Берлога. А что такое лень? У кого — болезнь, усталость организма, недоразвитость физическая. Скольких лентяев я знавал, что, поглотавши железа либо мышьяку да сосновым лесом либо морем подышав, бодрость, подвижность и охоту к деятельности обретали. А у кого — именно вот отсутствие веры в себя, в призвание свое, в надобность и красоту того, что взялся делать. Людей без лени нету. И я, и ты, и вот он, Аристонов, — каждый ленив по-своему. Меня еще сегодня моя Настасья лежебоком ругала. Уж на что живая машина Мориц Раймондович Рахе, на что дисциплина воплощенная Елена Сергеевна Савицкая, а я убежден, что и они лень знают… Лени чужд только излюбленный труд. Какого-нибудь Фра Дольчино репетировать я не ленив. Ты человек больной, слабый, а торчишь в типографии до пяти часов утра, ныряешь в корректурах, как жучка — в рыхлом сене, что в волнах, скипидарными ароматами почки свои разрушаешь, потом человеческим легкие свои отравляешь… Веришь, что дело делаешь, понимаешь его, любишь, — ну и труд не в труд, и тягость не в тягость, и на здоровье наплевать. Этак, брат, работать — первое наслажденье в мире. Лучше, чем любимую женщину целовать. Потому что поцелуи надоедают и приедаются, а излюбленный труд пресыщения не знает. От-того-то, должно быть, — засмеялся он, — женщины и ревнуют так часто нашего брата к призванию… Много баб я любил, а все же ни одной настолько, чтобы ради нее репетицию пропустить, либо к спектаклю опоздать, либо на сцене о ней думать и помнить.

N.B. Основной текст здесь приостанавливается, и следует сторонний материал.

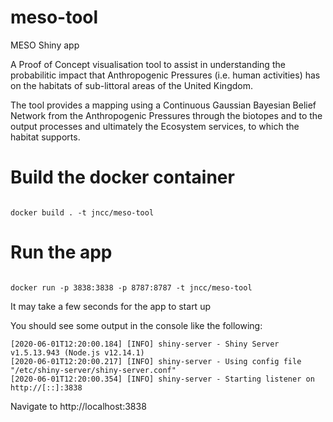 # meso-tool
MESO Shiny app

A Proof of Concept visualisation tool to assist in understanding the probabilitic impact that Anthropogenic Pressures (i.e. human activities) has on the habitats of sub-littoral areas of the United Kingdom.

The tool provides a mapping using a Continuous Gaussian Bayesian Belief Network from the Anthropogenic Pressures through the biotopes and to the output processes and ultimately the Ecosystem services, to which the habitat supports.

# Build the docker container
```

docker build . -t jncc/meso-tool

```

# Run the app
```

docker run -p 3838:3838 -p 8787:8787 -t jncc/meso-tool

```

It may take a few seconds for the app to start up

You should see some output in the console like the following:

```
[2020-06-01T12:20:00.184] [INFO] shiny-server - Shiny Server v1.5.13.943 (Node.js v12.14.1)
[2020-06-01T12:20:00.217] [INFO] shiny-server - Using config file "/etc/shiny-server/shiny-server.conf"
[2020-06-01T12:20:00.354] [INFO] shiny-server - Starting listener on http://[::]:3838
```

Navigate to http://localhost:3838

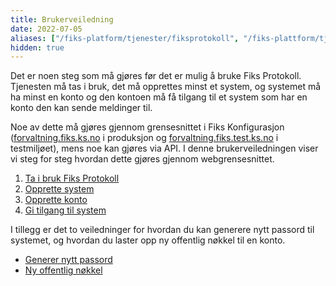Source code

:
 ```yaml
---
title: Brukerveiledning
date: 2022-07-05
aliases: ["/fiks-platform/tjenester/fiksprotokoll", "/fiks-plattform/tjenester/fiksprotokoll/brukerveiledning"]
hidden: true
---
```



Det er noen steg som må gjøres før det er mulig å bruke Fiks Protokoll. Tjenesten må tas i bruk, det må opprettes minst et system, og systemet må ha minst en konto og den kontoen må få tilgang til et system som har en konto den kan sende meldinger til.

Noe av dette må gjøres gjennom grensesnittet i Fiks Konfigurasjon ([forvaltning.fiks.ks.no](forvaltning.fiks.ks.no) i produksjon og [forvaltning.fiks.test.ks.no](forvaltning.fiks.test.ks.no) i testmiljøet), mens noe kan gjøres via API. I denne brukerveiledningen viser vi steg for steg hvordan dette gjøres gjennom webgrensesnittet.

1. [Ta i bruk Fiks Protokoll](./brukerveiledning/ta_ibruk_protokoll.md)
1. [Opprette system](./brukerveiledning/opprette_system.md)
1. [Opprette konto](./brukerveiledning/opprette_konto)
1. [Gi tilgang til system](./brukerveiledning/gi_tilgang_til_system.md)

I tillegg er det to veiledninger for hvordan du kan generere nytt passord til systemet, og hvordan du laster opp ny offentlig nøkkel til en konto.
* [Generer nytt passord](./brukerveiledning/nytt_passord.md)
* [Ny offentlig nøkkel](./brukerveiledning/laste_opp_ny_offentlig_nokkel.md)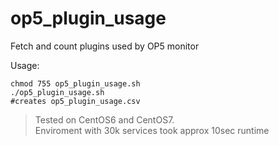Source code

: # op5_plugin_usage
Fetch and count plugins used  by OP5 monitor

Usage:
```
chmod 755 op5_plugin_usage.sh
./op5_plugin_usage.sh
#creates op5_plugin_usage.csv
```

>Tested on CentOS6 and CentOS7.<br/>
>Enviroment with 30k services took approx 10sec runtime
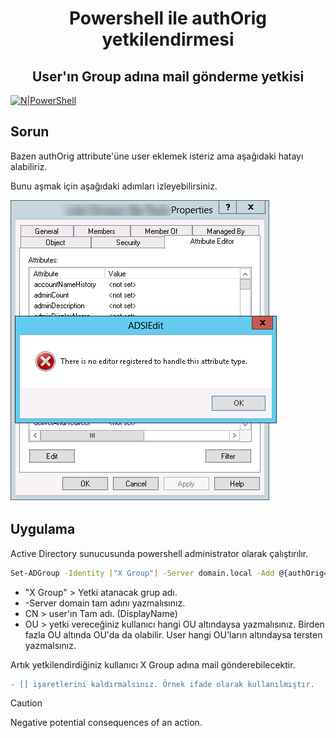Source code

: <h1 align="center">Powershell ile authOrig yetkilendirmesi</h1>
<h2 align="center">User'ın Group adına mail gönderme yetkisi</h2>


[![N|PowerShell](https://delta-dev-software.fr/wp-content/uploads/2024/02/831-8318055_february-5-windows-powershell-logo.png)](https://github.com/aliyildirim/powershell)

## Sorun
Bazen authOrig attribute'üne user eklemek isteriz ama aşağıdaki hatayı alabiliriz.

Bunu aşmak için aşağıdaki adımları izleyebilirsiniz.

![alt text](https://github.com/aliyildirim/powershell/blob/main/autOrig/error.png?raw=true)

## Uygulama

Active Directory  sunucusunda powershell administrator olarak çalıştırılır.

```sh
Set-ADGroup -Identity ["X Group"] -Server domain.local -Add @{authOrig=@('CN=[DisplayName],OU=[OU],DC=[DOMAIN,DC=LOCAL]’)}
```

- "X Group" > Yetki atanacak grup adı.
- -Server domain tam adını yazmalısınız.
- CN > user'ın Tam adı. (DisplayName)
- OU > yetki vereceğiniz kullanıcı hangi OU altındaysa yazmalısınız. Birden fazla OU altında OU'da da olabilir. User hangi OU'ların altındaysa tersten yazmalsınız.

Artık yetkilendirdiğiniz kullanıcı X Group adına mail gönderebilecektir.

```diff
- [] işaretlerini kaldırmalsınız. Örnek ifade olarak kullanılmıştır.
```

> [!CAUTION]
> Negative potential consequences of an action.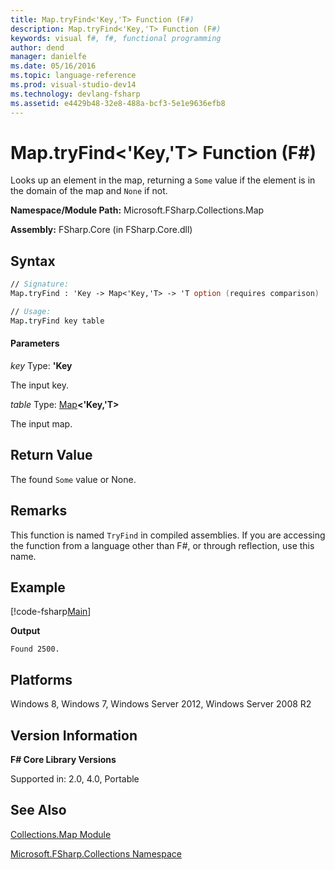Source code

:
 ```yaml
---
title: Map.tryFind<'Key,'T> Function (F#)
description: Map.tryFind<'Key,'T> Function (F#)
keywords: visual f#, f#, functional programming
author: dend
manager: danielfe
ms.date: 05/16/2016
ms.topic: language-reference
ms.prod: visual-studio-dev14
ms.technology: devlang-fsharp
ms.assetid: e4429b48-32e8-488a-bcf3-5e1e9636efb8
---
```


# Map.tryFind<'Key,'T> Function (F#)

Looks up an element in the map, returning a `Some` value if the element is in the domain of the map and `None` if not.

**Namespace/Module Path:** Microsoft.FSharp.Collections.Map

**Assembly:** FSharp.Core (in FSharp.Core.dll)


## Syntax

```fsharp
// Signature:
Map.tryFind : 'Key -> Map<'Key,'T> -> 'T option (requires comparison)

// Usage:
Map.tryFind key table
```

#### Parameters
*key*
Type: **'Key**


The input key.


*table*
Type: [Map](https://msdn.microsoft.com/library/975316ea-55e3-4987-9994-90897ad45664)**&lt;'Key,'T&gt;**


The input map.

## Return Value

The found `Some` value or None.

## Remarks
This function is named `TryFind` in compiled assemblies. If you are accessing the function from a language other than F#, or through reflection, use this name.

## Example

[!code-fsharp[Main](~/samples/snippets/fsharp/maps/snippet15.fs)]

**Output**

```
Found 2500.
```

## Platforms
Windows 8, Windows 7, Windows Server 2012, Windows Server 2008 R2


## Version Information
**F# Core Library Versions**

Supported in: 2.0, 4.0, Portable

## See Also
[Collections.Map Module](Collections.Map-Module-%5BFSharp%5D.md)

[Microsoft.FSharp.Collections Namespace](Microsoft.FSharp.Collections-Namespace.md)
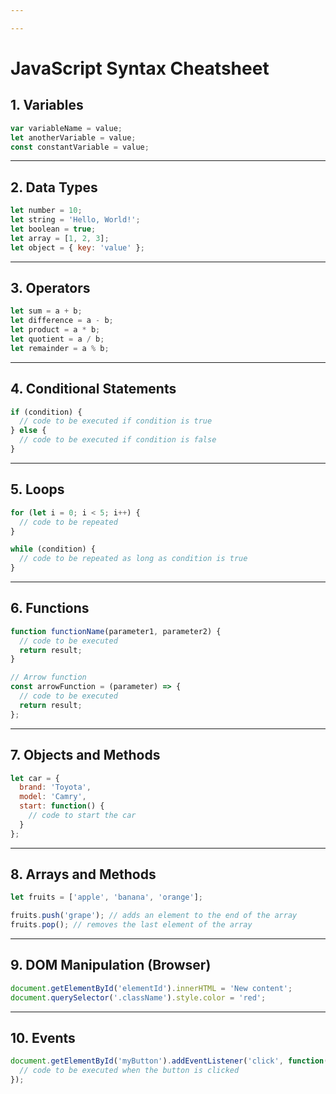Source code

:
 ```yaml
---

---
```




# JavaScript Syntax Cheatsheet

## 1. Variables
```javascript
var variableName = value;
let anotherVariable = value;
const constantVariable = value;
```

---

## 2. Data Types
```javascript
let number = 10;
let string = 'Hello, World!';
let boolean = true;
let array = [1, 2, 3];
let object = { key: 'value' };
```

---

## 3. Operators
```javascript
let sum = a + b;
let difference = a - b;
let product = a * b;
let quotient = a / b;
let remainder = a % b;
```

---

## 4. Conditional Statements
```javascript
if (condition) {
  // code to be executed if condition is true
} else {
  // code to be executed if condition is false
}
```

---

## 5. Loops
```javascript
for (let i = 0; i < 5; i++) {
  // code to be repeated
}

while (condition) {
  // code to be repeated as long as condition is true
}
```

---

## 6. Functions
```javascript
function functionName(parameter1, parameter2) {
  // code to be executed
  return result;
}

// Arrow function
const arrowFunction = (parameter) => {
  // code to be executed
  return result;
};
```

---

## 7. Objects and Methods
```javascript
let car = {
  brand: 'Toyota',
  model: 'Camry',
  start: function() {
    // code to start the car
  }
};
```

---

## 8. Arrays and Methods
```javascript
let fruits = ['apple', 'banana', 'orange'];

fruits.push('grape'); // adds an element to the end of the array
fruits.pop(); // removes the last element of the array
```

---

## 9. DOM Manipulation (Browser)
```javascript
document.getElementById('elementId').innerHTML = 'New content';
document.querySelector('.className').style.color = 'red';
```

---

## 10. Events
```javascript
document.getElementById('myButton').addEventListener('click', function() {
  // code to be executed when the button is clicked
});
```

Берлога умолк, куря и шагая.
— Ведь вас, если не ошибаюсь, Елизавета Вадимовна мне рекомендовала? — обратился он к Аристонову.
Сергей слегка покраснел, но гордо выпрямился, выкатил грудь.
— Да.
Берлога повернулся к Аухфишу.
— Вот тебе — пример: наша Лиза Наседкина. В частной жизни — чудовище лени. Когда свободна, спит часов по десяти в сутки, из капотов не выходит, даже уж и сидеть ей невмоготу, переваливается, знай, с дивана на кушетку, с кушетки на диван, аж пружины промяла, из мебели-то лодки какие-то поделались… А как принялась партию учить — не оторвешь ее от пианино: тоже хоть десять часов просидит, как прикованная, и будет повторять и пробовать на все лады фразу какую-нибудь неудачную, покуда та у нее в перл создания не переродится… Порекомендуешь ей ознакомиться для роли с источником полезным, — она ночь не спит, читает, а поутру скачет в музей либо в публичную библиотеку — роется в старинных гравюрах, картины Ренессанса изучает, — по толкучему рынку бродит, ищет, не попадется ли у старьевщиц барахло какое-нибудь стильное… Удивительные вещи откапывает… Когда она в периоде творчества, она житейски невменяема делается. Вот сейчас она Маргариту Трентскую свалила — авось передохнет несколько. А то ведь, кроме Маргариты, с нею даже говорить ни о чем нельзя: всю ее роль-то заполнила, — как маньячка стала!.. Наслаждение работать с этакою артисткою! истинное наслаждение, братцы!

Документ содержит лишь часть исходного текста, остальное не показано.